Task description>
If a line in the entries below contains the word "eslint", it counts; report how many such lines there are, and only that number.

Dataset extract below:

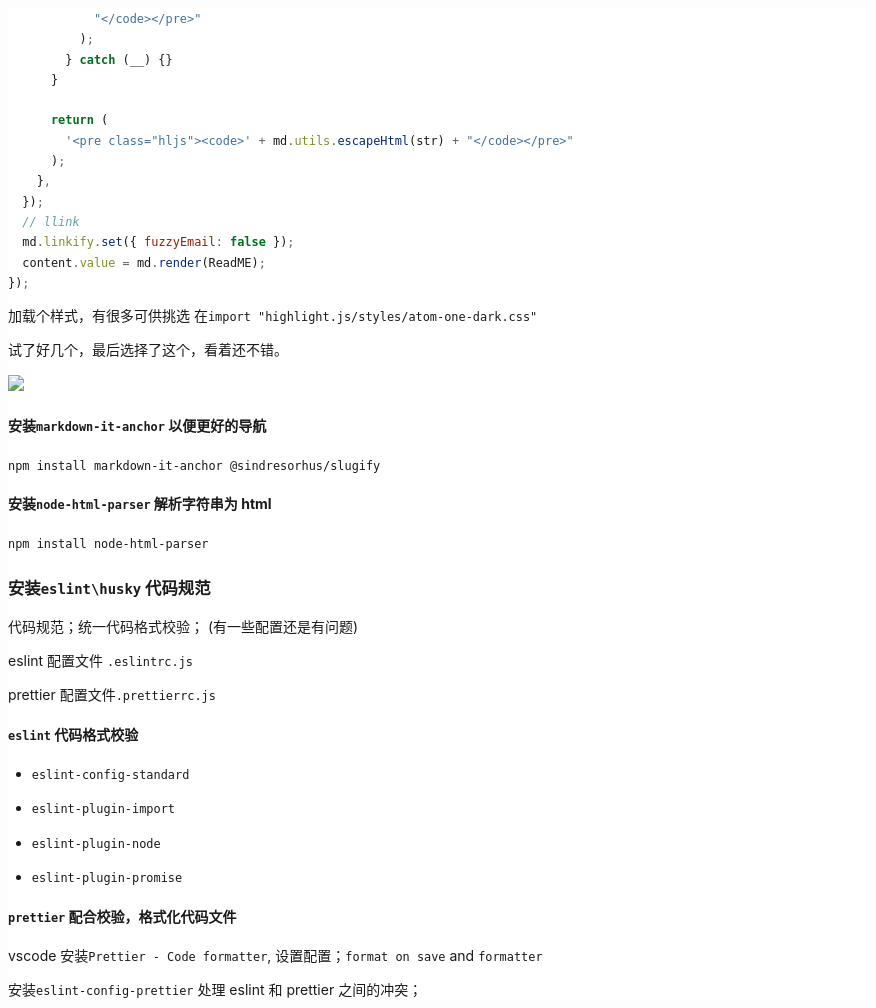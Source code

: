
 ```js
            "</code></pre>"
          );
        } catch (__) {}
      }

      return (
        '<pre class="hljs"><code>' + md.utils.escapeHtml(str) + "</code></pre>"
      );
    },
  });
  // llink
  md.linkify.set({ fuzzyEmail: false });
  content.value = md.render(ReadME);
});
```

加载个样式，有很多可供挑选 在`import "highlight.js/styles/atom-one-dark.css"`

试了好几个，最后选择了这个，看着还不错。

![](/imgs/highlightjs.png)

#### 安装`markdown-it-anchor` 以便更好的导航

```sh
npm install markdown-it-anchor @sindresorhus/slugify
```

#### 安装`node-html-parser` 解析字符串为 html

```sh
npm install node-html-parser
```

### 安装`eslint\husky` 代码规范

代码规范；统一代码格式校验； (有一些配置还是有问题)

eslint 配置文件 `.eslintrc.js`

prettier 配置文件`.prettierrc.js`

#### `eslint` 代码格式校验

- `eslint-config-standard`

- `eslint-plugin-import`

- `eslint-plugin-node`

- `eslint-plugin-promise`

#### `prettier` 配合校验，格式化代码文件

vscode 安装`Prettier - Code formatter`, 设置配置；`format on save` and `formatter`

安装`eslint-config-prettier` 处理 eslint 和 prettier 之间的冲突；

End of Dataset extract.
Dataset extract below:

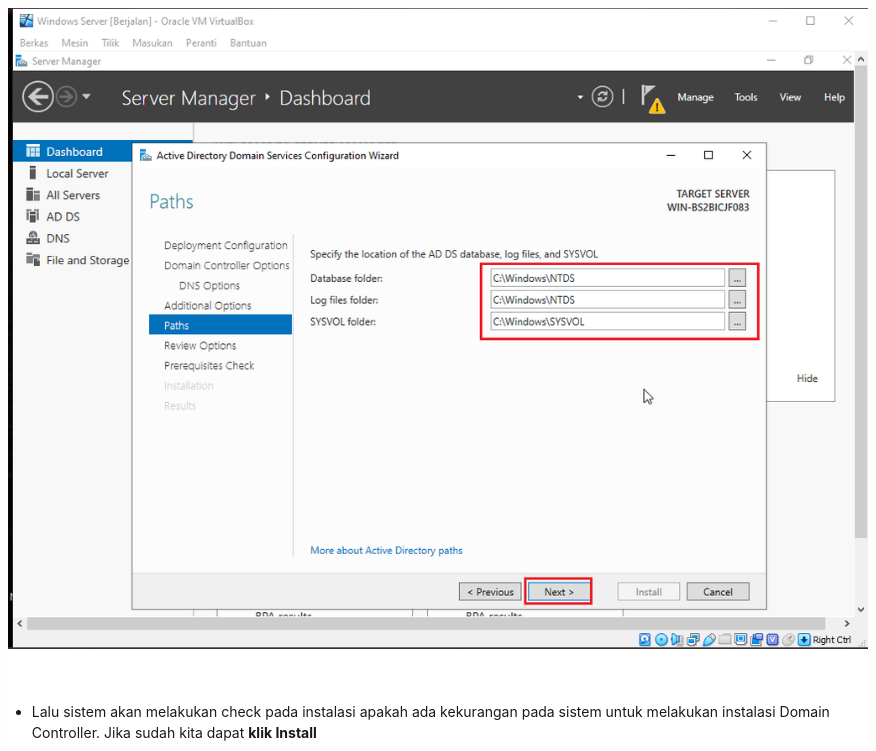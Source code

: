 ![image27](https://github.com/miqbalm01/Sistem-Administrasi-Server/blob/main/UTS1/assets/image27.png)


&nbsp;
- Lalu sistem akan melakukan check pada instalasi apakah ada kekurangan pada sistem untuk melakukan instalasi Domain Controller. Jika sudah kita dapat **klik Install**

End of Dataset extract.

Result for this exercise>
8